For this task, output every entry below exactly and omit the pictures.

Entries supplied: Begin

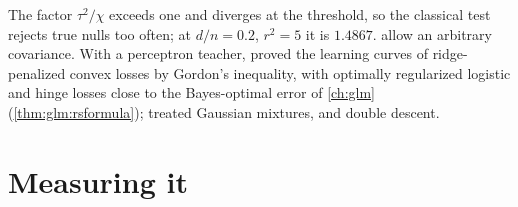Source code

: \begin{refsection}
The factor $\tau^2/\chi$ exceeds one and diverges at the threshold, so the classical test rejects true nulls too often; at $d/n=0.2$, $r^2=5$ it is $1.4867$. \Textcite{ZhaoSurCandes2022} allow an arbitrary covariance. With a perceptron teacher, \textcite{AubinEtAl2020} proved the learning curves of ridge-penalized convex losses by Gordon's inequality, with optimally regularized logistic and hinge losses close to the Bayes-optimal error of \cref{ch:glm} (\cref{thm:glm:rsformula}); \textcite{MignaccoEtAl2020} treated Gaussian mixtures, and \textcite{DengKammounThrampoulidis2022} double descent.

\section{Measuring it}\label{sec:classification:measuring}


\end{refsection}
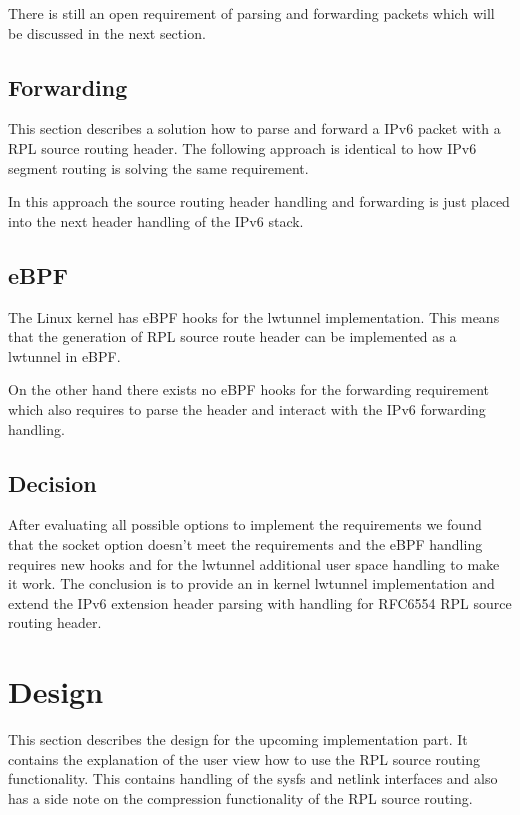 \documentclass[letterpaper]{article}
\begin{document}
There is still an open requirement of parsing and forwarding packets which will be discussed in the next section.

\subsection{Forwarding}

This section describes a solution how to parse and forward a IPv6 packet with a RPL source routing header.
The following approach is identical to how IPv6 segment routing \cite{srh} is solving the same requirement.

In this approach the source routing header handling and forwarding is just placed into the next header handling of the IPv6 stack.

\subsection{eBPF}

The Linux kernel has eBPF hooks for the lwtunnel implementation.
This means that the generation of RPL source route header can be implemented as a lwtunnel in eBPF.

On the other hand there exists no eBPF hooks for the forwarding requirement which also requires to parse the header and interact with the IPv6 forwarding handling.

\subsection{Decision}

After evaluating all possible options to implement the requirements we found
that the socket option doesn't meet the requirements and the eBPF handling requires new hooks and for the lwtunnel additional user space handling to make it work.
The conclusion is to provide an in kernel lwtunnel implementation and extend the IPv6 extension header parsing with handling for RFC6554 RPL source routing header.

\section{Design}

This section describes the design for the upcoming implementation part.
It contains the explanation of the user view how to use the RPL source routing functionality.
This contains handling of the sysfs and netlink interfaces and also has a side
note on the compression functionality of the RPL source routing.
\end{document}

Entries supplied: End

### Finished exercise
Source code

: \begin{refsection}
The factor $\tau^2/\chi$ exceeds one and diverges at the threshold, so the classical test rejects true nulls too often; at $d/n=0.2$, $r^2=5$ it is $1.4867$. \Textcite{ZhaoSurCandes2022} allow an arbitrary covariance. With a perceptron teacher, \textcite{AubinEtAl2020} proved the learning curves of ridge-penalized convex losses by Gordon's inequality, with optimally regularized logistic and hinge losses close to the Bayes-optimal error of \cref{ch:glm} (\cref{thm:glm:rsformula}); \textcite{MignaccoEtAl2020} treated Gaussian mixtures, and \textcite{DengKammounThrampoulidis2022} double descent.

\section{Measuring it}\label{sec:classification:measuring}


\end{refsection}
 \documentclass[letterpaper]{article}
\begin{document}
There is still an open requirement of parsing and forwarding packets which will be discussed in the next section.

\subsection{Forwarding}

This section describes a solution how to parse and forward a IPv6 packet with a RPL source routing header.
The following approach is identical to how IPv6 segment routing \cite{srh} is solving the same requirement.

In this approach the source routing header handling and forwarding is just placed into the next header handling of the IPv6 stack.

\subsection{eBPF}

The Linux kernel has eBPF hooks for the lwtunnel implementation.
This means that the generation of RPL source route header can be implemented as a lwtunnel in eBPF.

On the other hand there exists no eBPF hooks for the forwarding requirement which also requires to parse the header and interact with the IPv6 forwarding handling.

\subsection{Decision}

After evaluating all possible options to implement the requirements we found
that the socket option doesn't meet the requirements and the eBPF handling requires new hooks and for the lwtunnel additional user space handling to make it work.
The conclusion is to provide an in kernel lwtunnel implementation and extend the IPv6 extension header parsing with handling for RFC6554 RPL source routing header.

\section{Design}

This section describes the design for the upcoming implementation part.
It contains the explanation of the user view how to use the RPL source routing functionality.
This contains handling of the sysfs and netlink interfaces and also has a side
note on the compression functionality of the RPL source routing.
\end{document}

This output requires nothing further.